» PROBLEM TO SOLVE: The required output is the line containing "## Contributing" through the final line of the material below, printed exactly, with no other lines.

» RECORDS FOR PROCESSING:

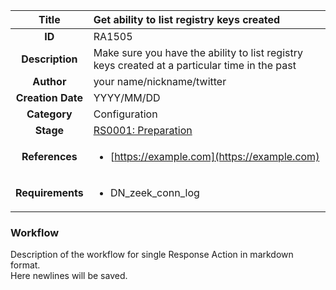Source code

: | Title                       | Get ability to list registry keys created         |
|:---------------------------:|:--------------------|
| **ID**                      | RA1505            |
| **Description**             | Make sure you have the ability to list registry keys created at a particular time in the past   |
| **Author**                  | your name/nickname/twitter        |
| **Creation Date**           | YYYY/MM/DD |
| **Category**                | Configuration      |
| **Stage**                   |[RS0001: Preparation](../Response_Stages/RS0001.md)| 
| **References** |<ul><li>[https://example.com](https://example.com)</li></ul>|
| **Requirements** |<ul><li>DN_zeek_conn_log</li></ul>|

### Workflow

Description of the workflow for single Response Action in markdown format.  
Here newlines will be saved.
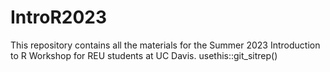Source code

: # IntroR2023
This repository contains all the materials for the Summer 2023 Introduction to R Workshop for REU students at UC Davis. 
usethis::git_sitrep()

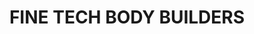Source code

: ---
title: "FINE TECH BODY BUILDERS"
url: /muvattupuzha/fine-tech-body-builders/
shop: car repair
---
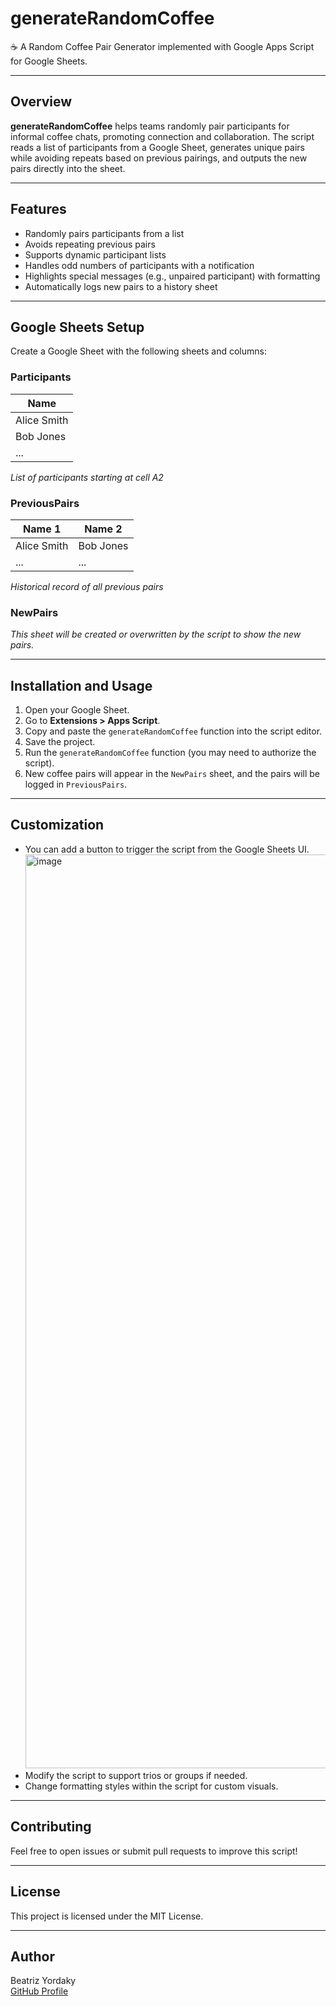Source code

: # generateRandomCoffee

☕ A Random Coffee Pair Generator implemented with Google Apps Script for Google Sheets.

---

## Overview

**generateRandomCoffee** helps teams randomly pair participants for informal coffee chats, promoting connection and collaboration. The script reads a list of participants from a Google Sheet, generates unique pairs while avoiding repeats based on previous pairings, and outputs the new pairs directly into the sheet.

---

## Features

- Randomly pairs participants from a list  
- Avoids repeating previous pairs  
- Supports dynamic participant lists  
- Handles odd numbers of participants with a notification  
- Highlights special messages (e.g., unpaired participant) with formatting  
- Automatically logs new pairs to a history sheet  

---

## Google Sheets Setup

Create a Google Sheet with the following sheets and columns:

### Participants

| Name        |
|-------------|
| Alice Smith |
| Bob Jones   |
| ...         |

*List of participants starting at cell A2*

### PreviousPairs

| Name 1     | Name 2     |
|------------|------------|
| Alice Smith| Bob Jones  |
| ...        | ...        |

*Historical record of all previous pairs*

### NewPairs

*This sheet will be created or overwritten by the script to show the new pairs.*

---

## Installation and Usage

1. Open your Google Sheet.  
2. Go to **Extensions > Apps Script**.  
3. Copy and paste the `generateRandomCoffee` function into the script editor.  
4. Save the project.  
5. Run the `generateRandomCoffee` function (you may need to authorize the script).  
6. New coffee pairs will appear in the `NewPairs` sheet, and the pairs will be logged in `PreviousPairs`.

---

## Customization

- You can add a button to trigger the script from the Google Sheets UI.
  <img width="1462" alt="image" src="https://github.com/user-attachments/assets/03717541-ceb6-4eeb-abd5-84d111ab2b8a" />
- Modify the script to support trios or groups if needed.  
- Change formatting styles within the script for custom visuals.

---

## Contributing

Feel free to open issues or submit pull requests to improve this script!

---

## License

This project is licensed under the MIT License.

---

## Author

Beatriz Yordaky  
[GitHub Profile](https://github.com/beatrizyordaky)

» REPLY TO THE EXERCISE:
## Contributing

Feel free to open issues or submit pull requests to improve this script!

---

## License

This project is licensed under the MIT License.

---

## Author

Beatriz Yordaky  
[GitHub Profile](https://github.com/beatrizyordaky)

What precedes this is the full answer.